The learning loop needs repetition to kick in. A skill does not generate after one conversation. Hermes needs to see a pattern repeated (similar task, similar context, similar outcome) before it crystallizes into a reusable procedure. If you use it for wildly different tasks every day, the self-improving aspect stays dormant. If you have a stable set of recurring workflows, it accelerates fast.

Context management is still the hard problem. Even with three-tier memory and FTS5 retrieval, long-running agents accumulate context. The /compress command exists for a reason. Skill files and memory nudges help keep the active context lean, but they are mitigations, not solutions. Everything in AI agents eventually comes back to context window management.

The community is moving faster than the documentation. With 11,000+ commits, 321 contributors in v0.15 alone, and weekly releases, the official docs lag the actual feature surface. The Discord is effectively required reading if you want to know what the tool can actually do right now.

Free models are real but limited. NVIDIA’s Nemotron family is available through NIM at no cost, and Nous Portal includes free-tier access. These work well for memory consolidation, skill generation, and lightweight tasks. For complex reasoning or long agent loops, you will want a paid model. The architecture makes switching trivial: use free models for background work, paid models for critical paths.

Windows support is native now. The v0.16 PowerShell installer bundles a portable Git Bash (MinGit, ~45MB) with no admin rights required. CLI, gateway, TUI, and tools all run natively on Windows. The only feature that still needs WSL2 is the browser-based dashboard chat pane, which uses a POSIX PTY.

The bottom line

Hermes Agent has the numbers for a reason. A self-improving skill system, three-tier memory, provider agnosticism, and multi-platform reach is a combination no other agent framework currently ships.

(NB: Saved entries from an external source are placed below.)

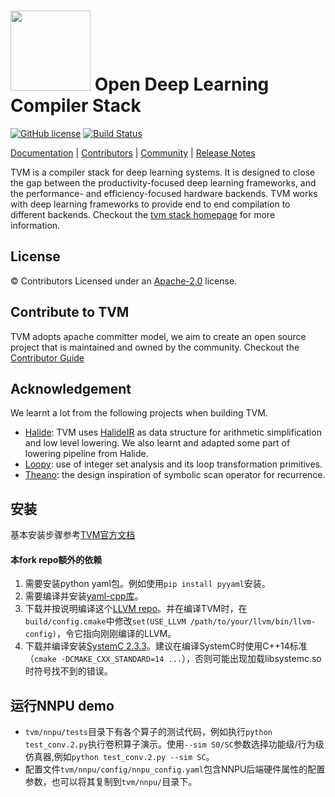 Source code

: <img src=https://raw.githubusercontent.com/tqchen/tvm.ai/master/images/logo/tvm-logo-small.png width=128/> Open Deep Learning Compiler Stack
==============================================

[![GitHub license](https://dmlc.github.io/img/apache2.svg)](./LICENSE)
[![Build Status](http://ci.tvm.ai:8080/buildStatus/icon?job=tvm/master)](http://ci.tvm.ai:8080/job/tvm/job/master/)

[Documentation](https://docs.tvm.ai) |
[Contributors](CONTRIBUTORS.md) |
[Community](https://tvm.ai/community.html) |
[Release Notes](NEWS.md)

TVM is a compiler stack for deep learning systems. It is designed to close the gap between the
productivity-focused deep learning frameworks, and the performance- and efficiency-focused hardware backends.
TVM works with deep learning frameworks to provide end to end compilation to different backends.
Checkout the [tvm stack homepage](https://tvm.ai/)  for more information.

License
-------
© Contributors Licensed under an [Apache-2.0](https://github.com/dmlc/tvm/blob/master/LICENSE) license.

Contribute to TVM
-----------------
TVM adopts apache committer model, we aim to create an open source project that is maintained and owned by the community.
Checkout the [Contributor Guide](https://docs.tvm.ai/contribute/)

Acknowledgement
---------------
We learnt a lot from the following projects when building TVM.
- [Halide](https://github.com/halide/Halide): TVM uses [HalideIR](https://github.com/dmlc/HalideIR) as data structure for
  arithmetic simplification and low level lowering. We also learnt and adapted some part of lowering pipeline from Halide.
- [Loopy](https://github.com/inducer/loopy): use of integer set analysis and its loop transformation primitives.
- [Theano](https://github.com/Theano/Theano): the design inspiration of symbolic scan operator for recurrence.

## 安装
基本安装步骤参考[TVM官方文档](https://docs.tvm.ai/install/from_source.html)
#### 本fork repo额外的依赖
1. 需要安装python yaml包。例如使用`pip install pyyaml`安装。
2. 需要编译并安装[yaml-cpp库](https://github.com/jbeder/yaml-cpp)。
3. 下载并按说明编译这个[LLVM repo](https://github.com/Elecky/llvm)。并在编译TVM时，在`build/config.cmake`中修改`set(USE_LLVM /path/to/your/llvm/bin/llvm-config)`，令它指向刚刚编译的LLVM。
4. 下载并编译安装[SystemC 2.3.3](https://accellera.org/images/downloads/standards/systemc/systemc-2.3.3.tar.gz)。建议在编译SystemC时使用C++14标准（`cmake -DCMAKE_CXX_STANDARD=14 ...`），否则可能出现加载libsystemc.so时符号找不到的错误。

## 运行NNPU demo
* `tvm/nnpu/tests`目录下有各个算子的测试代码，例如执行`python test_conv.2.py`执行卷积算子演示。使用`--sim S0/SC`参数选择功能级/行为级仿真器,例如`python test_conv.2.py --sim SC`。
* 配置文件`tvm/nnpu/config/nnpu_config.yaml`包含NNPU后端硬件属性的配置参数，也可以将其复制到`tvm/nnpu/`目录下。
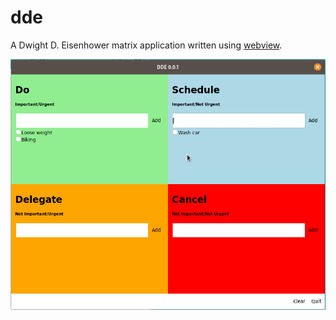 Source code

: # dde

A Dwight D. Eisenhower matrix application written using [webview][1].

![dde](https://github.com/Lajule/dde/blob/master/dde.gif)

[1]: https://github.com/webview/webview
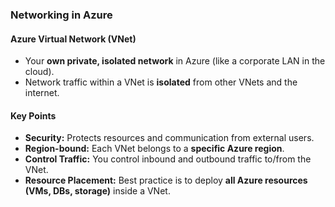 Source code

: ### Networking in Azure

#### Azure Virtual Network (VNet)
- Your **own private, isolated network** in Azure (like a corporate LAN in the cloud).
- Network traffic within a VNet is **isolated** from other VNets and the internet.

#### Key Points
- **Security:** Protects resources and communication from external users.
- **Region-bound:** Each VNet belongs to a **specific Azure region**.
- **Control Traffic:** You control inbound and outbound traffic to/from the VNet.
- **Resource Placement:** Best practice is to deploy **all Azure resources (VMs, DBs, storage)** inside a VNet.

It does not replace Claude Code or Codex. It sits above them: a persistent intelligence that remembers why you built something, schedules the work that follows, and gets better at helping you the longer you use it.

Install it, point it at a model, give it a recurring task, and check back in two weeks. An agent that resets every session feels different from one that accumulates over time. The gap is not subtle.